(Dataset entries)
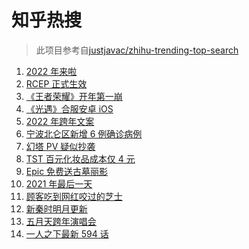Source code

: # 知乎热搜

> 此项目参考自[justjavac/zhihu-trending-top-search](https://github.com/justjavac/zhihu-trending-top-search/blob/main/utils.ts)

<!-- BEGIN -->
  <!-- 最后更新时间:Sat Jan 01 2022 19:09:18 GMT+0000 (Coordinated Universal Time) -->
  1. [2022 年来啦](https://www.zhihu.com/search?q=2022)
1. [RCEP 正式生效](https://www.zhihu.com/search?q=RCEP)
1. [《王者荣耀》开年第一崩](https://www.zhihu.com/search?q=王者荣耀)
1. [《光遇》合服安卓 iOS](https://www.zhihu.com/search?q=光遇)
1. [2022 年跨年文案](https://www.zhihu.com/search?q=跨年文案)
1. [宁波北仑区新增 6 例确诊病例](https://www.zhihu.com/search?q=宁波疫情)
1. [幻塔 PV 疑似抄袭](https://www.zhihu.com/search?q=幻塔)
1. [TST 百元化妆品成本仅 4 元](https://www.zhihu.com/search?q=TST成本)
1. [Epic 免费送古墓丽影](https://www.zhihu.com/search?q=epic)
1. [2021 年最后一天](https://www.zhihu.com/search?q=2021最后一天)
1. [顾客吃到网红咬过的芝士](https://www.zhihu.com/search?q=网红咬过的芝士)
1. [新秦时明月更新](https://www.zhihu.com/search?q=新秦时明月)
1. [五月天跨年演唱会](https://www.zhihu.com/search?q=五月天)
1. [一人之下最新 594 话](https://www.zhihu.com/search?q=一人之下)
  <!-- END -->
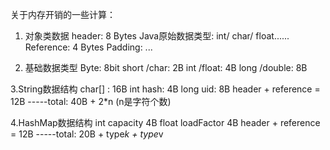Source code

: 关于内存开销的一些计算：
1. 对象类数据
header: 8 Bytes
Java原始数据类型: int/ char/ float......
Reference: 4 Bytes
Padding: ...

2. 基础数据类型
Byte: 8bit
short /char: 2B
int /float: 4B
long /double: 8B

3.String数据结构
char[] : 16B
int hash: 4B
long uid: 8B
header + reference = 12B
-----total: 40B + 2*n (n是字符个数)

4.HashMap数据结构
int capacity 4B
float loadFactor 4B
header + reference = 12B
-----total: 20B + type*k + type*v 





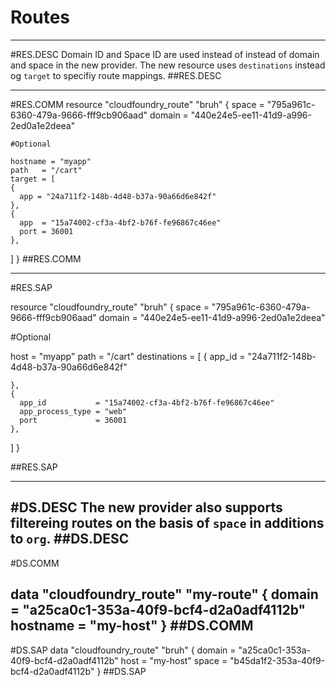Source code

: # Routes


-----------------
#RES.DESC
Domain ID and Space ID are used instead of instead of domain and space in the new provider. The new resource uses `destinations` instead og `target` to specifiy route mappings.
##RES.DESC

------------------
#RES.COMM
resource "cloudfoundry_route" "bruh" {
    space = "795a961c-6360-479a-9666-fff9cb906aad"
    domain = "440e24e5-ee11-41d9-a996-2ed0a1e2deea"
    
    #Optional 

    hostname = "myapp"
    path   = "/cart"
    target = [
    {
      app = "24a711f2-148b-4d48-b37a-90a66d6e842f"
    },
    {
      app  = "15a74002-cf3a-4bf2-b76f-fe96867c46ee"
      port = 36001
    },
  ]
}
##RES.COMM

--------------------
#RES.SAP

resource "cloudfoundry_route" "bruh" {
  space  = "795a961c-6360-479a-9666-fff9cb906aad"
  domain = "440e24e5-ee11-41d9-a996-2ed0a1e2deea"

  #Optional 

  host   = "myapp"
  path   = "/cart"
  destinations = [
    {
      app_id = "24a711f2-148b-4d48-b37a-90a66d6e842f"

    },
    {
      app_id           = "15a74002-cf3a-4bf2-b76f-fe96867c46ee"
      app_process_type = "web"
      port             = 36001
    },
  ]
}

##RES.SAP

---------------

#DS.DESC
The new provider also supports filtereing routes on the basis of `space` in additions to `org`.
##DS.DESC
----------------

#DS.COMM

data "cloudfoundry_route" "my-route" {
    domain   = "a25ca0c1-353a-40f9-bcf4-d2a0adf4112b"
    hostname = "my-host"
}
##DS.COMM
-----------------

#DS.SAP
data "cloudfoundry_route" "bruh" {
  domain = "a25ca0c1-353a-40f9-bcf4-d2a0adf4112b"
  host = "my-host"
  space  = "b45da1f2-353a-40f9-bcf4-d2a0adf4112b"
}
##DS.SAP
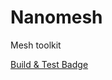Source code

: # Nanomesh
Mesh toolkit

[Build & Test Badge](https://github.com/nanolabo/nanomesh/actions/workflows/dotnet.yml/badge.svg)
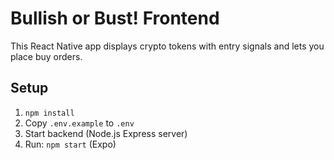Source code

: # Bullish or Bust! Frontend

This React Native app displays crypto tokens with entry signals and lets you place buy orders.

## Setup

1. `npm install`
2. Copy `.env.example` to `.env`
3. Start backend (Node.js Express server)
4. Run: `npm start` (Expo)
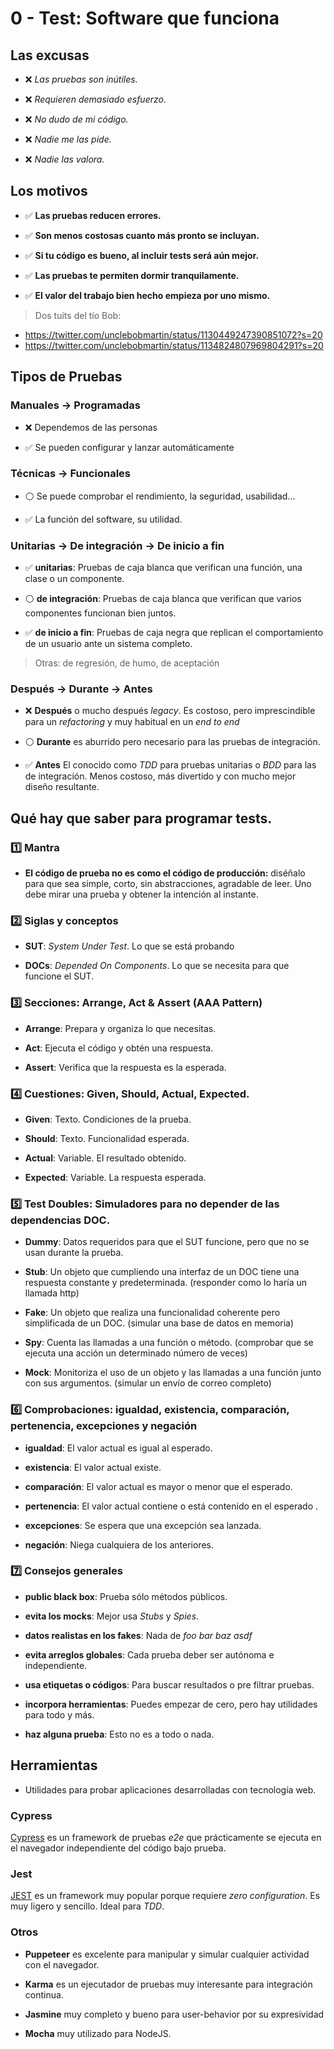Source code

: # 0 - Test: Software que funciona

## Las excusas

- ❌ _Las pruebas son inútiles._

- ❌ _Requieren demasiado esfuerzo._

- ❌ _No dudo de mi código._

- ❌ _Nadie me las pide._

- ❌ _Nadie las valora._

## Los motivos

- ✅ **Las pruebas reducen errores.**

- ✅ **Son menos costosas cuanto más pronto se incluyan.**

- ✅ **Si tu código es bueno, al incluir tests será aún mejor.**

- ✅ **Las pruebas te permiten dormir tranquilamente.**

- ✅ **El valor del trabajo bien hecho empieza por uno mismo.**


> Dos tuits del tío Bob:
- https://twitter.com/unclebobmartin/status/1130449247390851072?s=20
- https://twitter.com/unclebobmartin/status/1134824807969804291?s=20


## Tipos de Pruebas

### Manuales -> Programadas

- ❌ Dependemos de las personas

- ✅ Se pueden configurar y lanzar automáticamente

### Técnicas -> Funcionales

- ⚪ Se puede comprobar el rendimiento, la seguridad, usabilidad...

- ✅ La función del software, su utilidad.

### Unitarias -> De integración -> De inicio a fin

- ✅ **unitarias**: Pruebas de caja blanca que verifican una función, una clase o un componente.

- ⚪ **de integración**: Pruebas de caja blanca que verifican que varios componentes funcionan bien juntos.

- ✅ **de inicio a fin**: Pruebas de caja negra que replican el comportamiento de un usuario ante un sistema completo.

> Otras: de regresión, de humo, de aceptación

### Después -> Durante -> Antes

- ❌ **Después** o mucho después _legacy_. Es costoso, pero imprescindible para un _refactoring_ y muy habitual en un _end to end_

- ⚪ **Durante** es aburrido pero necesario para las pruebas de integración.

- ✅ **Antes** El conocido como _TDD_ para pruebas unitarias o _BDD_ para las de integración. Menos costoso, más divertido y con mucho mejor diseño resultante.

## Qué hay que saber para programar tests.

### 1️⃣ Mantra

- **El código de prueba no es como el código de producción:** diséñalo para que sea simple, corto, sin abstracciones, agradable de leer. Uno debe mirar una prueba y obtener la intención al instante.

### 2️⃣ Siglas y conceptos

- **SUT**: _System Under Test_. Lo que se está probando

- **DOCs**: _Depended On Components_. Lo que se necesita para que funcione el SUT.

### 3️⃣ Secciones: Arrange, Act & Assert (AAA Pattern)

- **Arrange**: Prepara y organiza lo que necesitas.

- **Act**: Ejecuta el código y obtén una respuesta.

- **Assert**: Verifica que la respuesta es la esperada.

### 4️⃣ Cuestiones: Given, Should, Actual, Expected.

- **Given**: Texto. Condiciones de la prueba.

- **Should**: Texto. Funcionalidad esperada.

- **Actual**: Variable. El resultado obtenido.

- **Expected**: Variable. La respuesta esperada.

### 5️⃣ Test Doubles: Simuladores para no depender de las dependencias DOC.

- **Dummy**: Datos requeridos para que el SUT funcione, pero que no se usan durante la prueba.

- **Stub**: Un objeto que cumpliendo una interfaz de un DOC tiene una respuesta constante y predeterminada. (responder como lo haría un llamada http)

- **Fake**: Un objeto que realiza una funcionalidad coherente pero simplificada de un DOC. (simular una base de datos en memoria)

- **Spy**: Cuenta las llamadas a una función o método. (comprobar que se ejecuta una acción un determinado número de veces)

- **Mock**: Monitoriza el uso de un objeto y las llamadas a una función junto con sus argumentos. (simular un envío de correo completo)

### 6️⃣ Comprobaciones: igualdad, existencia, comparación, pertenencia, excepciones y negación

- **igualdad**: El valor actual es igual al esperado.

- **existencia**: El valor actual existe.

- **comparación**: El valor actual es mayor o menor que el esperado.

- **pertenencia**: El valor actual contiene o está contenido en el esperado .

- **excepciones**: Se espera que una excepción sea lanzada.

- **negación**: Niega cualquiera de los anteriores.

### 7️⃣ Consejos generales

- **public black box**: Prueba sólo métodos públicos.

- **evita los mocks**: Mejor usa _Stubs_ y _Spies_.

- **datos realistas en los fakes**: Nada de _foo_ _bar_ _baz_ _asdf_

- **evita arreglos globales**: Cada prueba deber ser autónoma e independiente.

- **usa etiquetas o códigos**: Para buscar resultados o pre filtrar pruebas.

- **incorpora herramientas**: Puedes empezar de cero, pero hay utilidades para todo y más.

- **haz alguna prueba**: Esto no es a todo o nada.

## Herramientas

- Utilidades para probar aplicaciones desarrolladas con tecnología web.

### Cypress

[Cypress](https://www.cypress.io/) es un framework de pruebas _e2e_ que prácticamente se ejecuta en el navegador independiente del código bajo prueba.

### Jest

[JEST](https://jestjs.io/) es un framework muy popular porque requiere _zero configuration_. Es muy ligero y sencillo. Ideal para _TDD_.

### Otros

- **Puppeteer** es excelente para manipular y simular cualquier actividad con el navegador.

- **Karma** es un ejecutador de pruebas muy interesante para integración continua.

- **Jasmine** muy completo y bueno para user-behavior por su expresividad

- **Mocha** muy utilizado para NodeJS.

Assignment: Given the records above, restate word for word only the lines starting at the one with "- ✅ Se pueden" and ending at the one with "- ⚪ **de integración**: Pruebas".

Exercise solution:
- ✅ Se pueden configurar y lanzar automáticamente

### Técnicas -> Funcionales

- ⚪ Se puede comprobar el rendimiento, la seguridad, usabilidad...

- ✅ La función del software, su utilidad.

### Unitarias -> De integración -> De inicio a fin

- ✅ **unitarias**: Pruebas de caja blanca que verifican una función, una clase o un componente.

- ⚪ **de integración**: Pruebas de caja blanca que verifican que varios componentes funcionan bien juntos.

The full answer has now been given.